* _Task input_
BEGIN

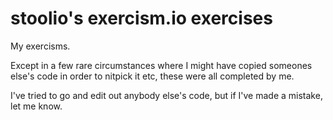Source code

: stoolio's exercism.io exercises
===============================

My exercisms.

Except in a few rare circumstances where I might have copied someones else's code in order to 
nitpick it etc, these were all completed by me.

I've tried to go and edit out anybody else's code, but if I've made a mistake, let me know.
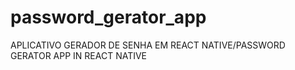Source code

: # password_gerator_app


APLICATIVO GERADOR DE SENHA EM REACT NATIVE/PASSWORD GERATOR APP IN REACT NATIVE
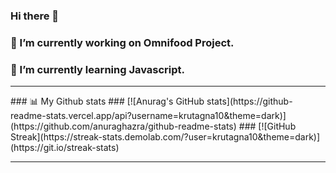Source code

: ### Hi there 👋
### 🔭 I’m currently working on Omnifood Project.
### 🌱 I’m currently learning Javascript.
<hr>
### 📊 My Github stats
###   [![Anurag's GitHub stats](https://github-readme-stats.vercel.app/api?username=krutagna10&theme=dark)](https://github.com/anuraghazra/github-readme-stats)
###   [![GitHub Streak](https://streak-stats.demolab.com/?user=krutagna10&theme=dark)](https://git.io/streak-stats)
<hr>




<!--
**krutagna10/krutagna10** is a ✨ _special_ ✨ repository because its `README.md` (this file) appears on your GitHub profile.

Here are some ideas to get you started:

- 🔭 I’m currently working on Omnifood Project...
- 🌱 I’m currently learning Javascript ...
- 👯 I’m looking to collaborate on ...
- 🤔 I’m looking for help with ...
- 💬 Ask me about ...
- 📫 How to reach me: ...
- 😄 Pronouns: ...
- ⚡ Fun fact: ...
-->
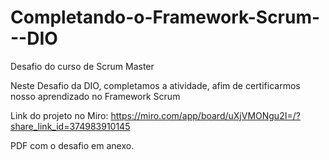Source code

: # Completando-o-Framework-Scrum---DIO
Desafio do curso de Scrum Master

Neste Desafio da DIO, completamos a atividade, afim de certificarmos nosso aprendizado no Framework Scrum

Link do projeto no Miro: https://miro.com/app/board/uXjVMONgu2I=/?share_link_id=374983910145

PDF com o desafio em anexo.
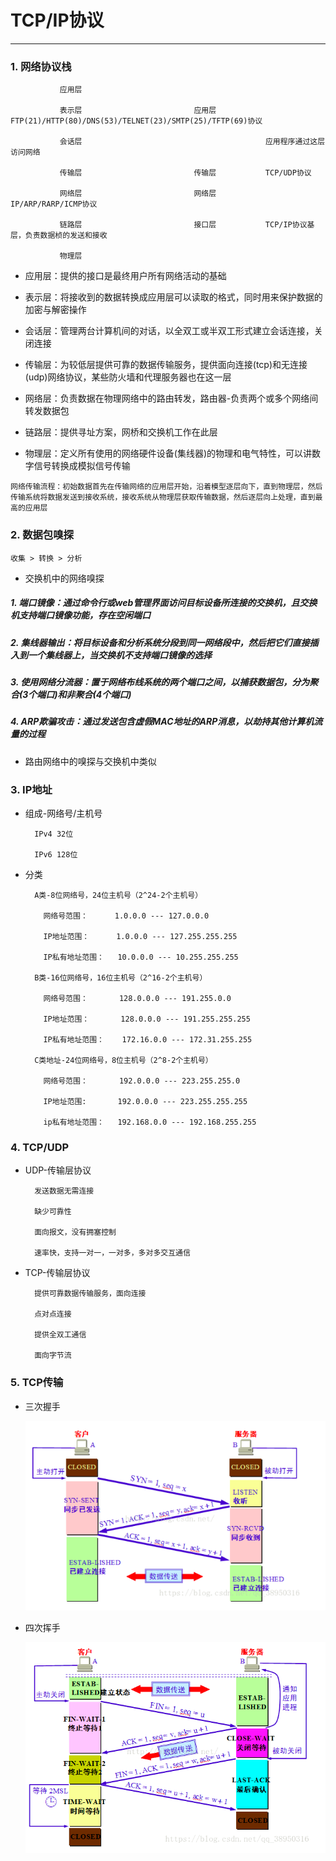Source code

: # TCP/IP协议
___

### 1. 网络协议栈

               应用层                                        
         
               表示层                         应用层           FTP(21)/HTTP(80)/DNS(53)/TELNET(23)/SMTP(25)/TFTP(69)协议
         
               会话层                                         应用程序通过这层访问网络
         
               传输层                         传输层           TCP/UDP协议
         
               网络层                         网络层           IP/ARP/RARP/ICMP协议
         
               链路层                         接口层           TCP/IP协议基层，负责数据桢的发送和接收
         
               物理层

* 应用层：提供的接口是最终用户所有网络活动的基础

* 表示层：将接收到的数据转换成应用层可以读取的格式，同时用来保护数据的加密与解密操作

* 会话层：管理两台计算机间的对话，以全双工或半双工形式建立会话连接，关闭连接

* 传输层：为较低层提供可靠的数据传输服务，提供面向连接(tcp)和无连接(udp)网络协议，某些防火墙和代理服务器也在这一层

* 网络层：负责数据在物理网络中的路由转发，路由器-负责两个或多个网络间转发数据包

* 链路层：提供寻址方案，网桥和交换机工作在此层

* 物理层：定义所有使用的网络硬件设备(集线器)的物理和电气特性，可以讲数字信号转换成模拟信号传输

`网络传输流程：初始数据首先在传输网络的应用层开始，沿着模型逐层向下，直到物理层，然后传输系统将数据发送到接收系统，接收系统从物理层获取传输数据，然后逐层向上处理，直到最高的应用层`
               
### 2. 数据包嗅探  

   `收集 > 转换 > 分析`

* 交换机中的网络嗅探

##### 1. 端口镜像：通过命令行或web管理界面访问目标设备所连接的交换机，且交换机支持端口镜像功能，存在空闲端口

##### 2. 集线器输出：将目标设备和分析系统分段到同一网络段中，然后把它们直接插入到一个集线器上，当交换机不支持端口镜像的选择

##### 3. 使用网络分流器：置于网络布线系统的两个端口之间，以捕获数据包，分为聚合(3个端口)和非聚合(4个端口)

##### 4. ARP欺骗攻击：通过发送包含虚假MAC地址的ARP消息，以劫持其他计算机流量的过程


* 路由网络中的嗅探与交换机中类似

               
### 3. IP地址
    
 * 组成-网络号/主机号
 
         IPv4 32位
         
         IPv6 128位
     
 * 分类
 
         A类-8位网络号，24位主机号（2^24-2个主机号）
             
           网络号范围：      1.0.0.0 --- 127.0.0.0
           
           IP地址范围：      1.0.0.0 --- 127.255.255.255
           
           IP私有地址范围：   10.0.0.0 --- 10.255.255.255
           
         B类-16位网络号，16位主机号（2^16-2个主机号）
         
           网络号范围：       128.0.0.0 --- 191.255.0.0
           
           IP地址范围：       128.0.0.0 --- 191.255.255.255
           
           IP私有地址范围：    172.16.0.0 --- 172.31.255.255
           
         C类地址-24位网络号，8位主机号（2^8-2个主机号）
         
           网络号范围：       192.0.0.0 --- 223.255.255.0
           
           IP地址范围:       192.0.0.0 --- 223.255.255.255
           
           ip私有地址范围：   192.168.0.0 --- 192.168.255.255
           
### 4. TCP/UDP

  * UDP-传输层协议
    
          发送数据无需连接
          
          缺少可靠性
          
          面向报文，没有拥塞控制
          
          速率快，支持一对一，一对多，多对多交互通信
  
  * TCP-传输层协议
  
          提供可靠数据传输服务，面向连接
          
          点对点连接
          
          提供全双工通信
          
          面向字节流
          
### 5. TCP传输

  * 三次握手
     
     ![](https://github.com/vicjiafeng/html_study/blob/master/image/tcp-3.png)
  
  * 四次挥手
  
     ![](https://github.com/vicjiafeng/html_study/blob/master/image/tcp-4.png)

END

* _What to do_
Write out each line of the data that holds the string "blob".

* _Answer for this exercise_
     ![](https://github.com/vicjiafeng/html_study/blob/master/image/tcp-3.png)
     ![](https://github.com/vicjiafeng/html_study/blob/master/image/tcp-4.png)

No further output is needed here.